Lift out each line of the data that holds "hyperref".

(Saved entries)

= = =

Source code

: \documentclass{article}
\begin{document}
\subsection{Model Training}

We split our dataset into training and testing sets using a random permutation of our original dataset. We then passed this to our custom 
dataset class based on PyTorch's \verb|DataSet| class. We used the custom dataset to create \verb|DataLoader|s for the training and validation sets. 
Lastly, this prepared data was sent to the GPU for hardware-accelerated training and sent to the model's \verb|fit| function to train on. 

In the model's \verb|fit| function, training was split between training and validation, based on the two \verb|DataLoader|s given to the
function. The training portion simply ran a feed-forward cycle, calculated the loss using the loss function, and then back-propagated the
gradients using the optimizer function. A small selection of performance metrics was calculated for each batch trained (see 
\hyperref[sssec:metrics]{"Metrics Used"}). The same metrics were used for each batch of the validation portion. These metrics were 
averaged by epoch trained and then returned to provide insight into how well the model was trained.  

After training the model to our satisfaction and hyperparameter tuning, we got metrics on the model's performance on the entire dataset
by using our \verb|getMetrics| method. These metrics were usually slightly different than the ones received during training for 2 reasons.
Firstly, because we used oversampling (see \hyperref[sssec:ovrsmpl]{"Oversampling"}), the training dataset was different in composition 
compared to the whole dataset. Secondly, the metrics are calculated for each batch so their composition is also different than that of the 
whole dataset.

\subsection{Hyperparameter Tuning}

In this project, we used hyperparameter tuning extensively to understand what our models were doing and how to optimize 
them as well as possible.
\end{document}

= = =

▶ **RESPONSE BELOW**:
\hyperref[sssec:metrics]{"Metrics Used"}). The same metrics were used for each batch of the validation portion. These metrics were 
Firstly, because we used oversampling (see \hyperref[sssec:ovrsmpl]{"Oversampling"}), the training dataset was different in composition 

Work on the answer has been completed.